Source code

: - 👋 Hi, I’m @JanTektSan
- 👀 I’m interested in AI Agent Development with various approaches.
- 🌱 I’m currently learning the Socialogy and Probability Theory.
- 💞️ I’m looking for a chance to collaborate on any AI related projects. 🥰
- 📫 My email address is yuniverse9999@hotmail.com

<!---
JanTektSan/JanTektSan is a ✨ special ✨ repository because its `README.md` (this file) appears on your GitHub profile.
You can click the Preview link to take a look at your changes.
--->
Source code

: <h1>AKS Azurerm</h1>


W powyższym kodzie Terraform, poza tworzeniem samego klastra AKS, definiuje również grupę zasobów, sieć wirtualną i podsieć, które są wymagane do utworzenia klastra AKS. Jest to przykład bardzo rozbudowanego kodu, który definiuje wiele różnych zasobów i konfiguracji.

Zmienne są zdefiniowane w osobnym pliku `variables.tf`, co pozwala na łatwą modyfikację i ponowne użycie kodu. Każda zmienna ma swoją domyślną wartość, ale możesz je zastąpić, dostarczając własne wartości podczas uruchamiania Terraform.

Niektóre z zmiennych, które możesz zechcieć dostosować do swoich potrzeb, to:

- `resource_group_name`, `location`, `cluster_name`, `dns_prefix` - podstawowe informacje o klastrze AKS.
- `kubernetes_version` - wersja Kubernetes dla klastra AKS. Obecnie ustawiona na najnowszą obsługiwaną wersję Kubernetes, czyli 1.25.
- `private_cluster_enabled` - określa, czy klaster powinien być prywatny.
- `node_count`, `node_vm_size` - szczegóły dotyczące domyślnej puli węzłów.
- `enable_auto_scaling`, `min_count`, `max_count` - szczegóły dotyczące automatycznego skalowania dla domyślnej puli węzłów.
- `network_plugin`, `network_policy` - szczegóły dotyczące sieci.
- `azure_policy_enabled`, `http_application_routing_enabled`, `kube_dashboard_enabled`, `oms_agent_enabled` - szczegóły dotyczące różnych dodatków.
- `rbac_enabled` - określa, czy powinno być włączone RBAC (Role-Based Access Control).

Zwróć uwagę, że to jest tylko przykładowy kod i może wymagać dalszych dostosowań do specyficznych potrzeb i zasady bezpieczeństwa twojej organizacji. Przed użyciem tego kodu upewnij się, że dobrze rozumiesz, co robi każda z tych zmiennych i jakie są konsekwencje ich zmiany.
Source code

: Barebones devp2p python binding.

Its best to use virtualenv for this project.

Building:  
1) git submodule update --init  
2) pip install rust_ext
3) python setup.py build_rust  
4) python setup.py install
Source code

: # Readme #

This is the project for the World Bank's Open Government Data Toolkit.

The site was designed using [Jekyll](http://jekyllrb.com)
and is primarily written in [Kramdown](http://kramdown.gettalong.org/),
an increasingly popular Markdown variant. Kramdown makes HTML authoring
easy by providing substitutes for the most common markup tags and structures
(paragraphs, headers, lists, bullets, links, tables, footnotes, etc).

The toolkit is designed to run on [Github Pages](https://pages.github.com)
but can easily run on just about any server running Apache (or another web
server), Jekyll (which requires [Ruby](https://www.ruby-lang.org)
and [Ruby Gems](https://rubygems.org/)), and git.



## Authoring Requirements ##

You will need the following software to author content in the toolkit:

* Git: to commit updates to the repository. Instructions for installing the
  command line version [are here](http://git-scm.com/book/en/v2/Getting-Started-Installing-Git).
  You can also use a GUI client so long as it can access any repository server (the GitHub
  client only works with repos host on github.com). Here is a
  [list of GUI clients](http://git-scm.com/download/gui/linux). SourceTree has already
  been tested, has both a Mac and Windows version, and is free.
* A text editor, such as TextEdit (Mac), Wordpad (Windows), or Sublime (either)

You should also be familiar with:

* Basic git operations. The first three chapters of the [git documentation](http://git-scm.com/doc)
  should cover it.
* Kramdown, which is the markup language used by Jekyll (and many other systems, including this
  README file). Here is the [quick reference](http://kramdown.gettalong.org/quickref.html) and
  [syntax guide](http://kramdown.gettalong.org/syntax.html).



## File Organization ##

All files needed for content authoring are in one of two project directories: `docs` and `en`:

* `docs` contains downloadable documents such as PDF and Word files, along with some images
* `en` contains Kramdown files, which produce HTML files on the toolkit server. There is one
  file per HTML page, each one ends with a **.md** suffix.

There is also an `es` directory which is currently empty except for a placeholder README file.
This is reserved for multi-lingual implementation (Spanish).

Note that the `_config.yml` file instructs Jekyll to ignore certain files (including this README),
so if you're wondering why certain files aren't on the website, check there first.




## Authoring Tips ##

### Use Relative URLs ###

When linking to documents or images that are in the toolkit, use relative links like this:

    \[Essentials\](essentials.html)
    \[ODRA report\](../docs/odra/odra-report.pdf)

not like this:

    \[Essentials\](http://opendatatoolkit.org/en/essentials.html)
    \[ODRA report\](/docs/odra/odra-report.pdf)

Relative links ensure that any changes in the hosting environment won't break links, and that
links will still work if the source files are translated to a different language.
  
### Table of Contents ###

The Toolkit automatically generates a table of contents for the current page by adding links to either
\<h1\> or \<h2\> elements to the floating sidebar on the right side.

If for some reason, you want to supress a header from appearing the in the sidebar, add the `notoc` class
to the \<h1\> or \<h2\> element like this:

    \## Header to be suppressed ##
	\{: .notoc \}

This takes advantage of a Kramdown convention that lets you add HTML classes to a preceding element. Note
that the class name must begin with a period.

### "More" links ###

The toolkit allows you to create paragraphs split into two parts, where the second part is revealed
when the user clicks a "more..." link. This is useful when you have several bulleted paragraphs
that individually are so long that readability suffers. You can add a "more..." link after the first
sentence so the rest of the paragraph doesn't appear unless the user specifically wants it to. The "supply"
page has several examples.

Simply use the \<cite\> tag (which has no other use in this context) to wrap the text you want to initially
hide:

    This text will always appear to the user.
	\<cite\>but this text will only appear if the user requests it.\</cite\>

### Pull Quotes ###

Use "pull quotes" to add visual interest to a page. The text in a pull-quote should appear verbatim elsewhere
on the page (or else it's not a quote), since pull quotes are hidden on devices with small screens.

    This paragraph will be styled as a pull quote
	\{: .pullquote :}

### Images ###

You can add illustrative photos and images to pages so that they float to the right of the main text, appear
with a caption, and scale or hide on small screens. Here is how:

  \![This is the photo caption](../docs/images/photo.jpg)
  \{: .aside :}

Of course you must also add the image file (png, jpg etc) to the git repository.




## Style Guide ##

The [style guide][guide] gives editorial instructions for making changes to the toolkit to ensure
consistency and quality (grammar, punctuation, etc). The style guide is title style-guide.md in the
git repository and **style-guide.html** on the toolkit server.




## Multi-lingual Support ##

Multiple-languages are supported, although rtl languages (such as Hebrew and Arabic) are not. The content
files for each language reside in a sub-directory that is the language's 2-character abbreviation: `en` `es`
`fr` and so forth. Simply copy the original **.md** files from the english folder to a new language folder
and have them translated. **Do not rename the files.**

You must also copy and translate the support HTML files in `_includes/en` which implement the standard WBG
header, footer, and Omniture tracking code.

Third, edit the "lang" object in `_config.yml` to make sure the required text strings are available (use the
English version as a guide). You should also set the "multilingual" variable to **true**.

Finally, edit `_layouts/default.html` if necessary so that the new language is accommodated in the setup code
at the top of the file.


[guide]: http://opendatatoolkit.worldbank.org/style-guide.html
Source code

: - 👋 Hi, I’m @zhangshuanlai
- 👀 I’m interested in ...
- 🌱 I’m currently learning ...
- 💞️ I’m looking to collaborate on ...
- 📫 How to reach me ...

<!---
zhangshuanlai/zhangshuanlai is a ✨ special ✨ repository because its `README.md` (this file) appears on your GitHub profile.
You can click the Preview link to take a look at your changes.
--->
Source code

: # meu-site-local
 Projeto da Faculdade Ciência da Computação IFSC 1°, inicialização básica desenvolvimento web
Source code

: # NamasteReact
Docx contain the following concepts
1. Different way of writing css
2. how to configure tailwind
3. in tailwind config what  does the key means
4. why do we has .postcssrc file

══════════════════════════════

_TRY IT_
Which lines run from the one holding "user requests it.\</cite\>" through the one holding "on the page" in the records above? Repeat them exactly, both included, and nothing more.

_RESPONSE_
	\<cite\>but this text will only appear if the user requests it.\</cite\>

### Pull Quotes ###

Use "pull quotes" to add visual interest to a page. The text in a pull-quote should appear verbatim elsewhere
on the page (or else it's not a quote), since pull quotes are hidden on devices with small screens.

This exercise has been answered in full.